- **RECORDS FOR THE EXERCISE**:
--- START ---

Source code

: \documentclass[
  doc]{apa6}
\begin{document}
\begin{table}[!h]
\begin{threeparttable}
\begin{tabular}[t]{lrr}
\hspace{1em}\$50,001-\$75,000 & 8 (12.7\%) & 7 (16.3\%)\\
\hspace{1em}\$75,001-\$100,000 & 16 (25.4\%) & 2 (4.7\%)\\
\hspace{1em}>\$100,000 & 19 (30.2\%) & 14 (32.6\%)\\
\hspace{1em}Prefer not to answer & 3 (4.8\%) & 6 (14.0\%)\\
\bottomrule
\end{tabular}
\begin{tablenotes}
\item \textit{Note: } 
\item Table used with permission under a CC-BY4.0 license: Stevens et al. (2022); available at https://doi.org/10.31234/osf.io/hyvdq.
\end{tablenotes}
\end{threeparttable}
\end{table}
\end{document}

--- END ---

State the number of lines in the records that include the word "hspace", and add nothing to it.

- **RESPONSE TO THIS TASK**:
4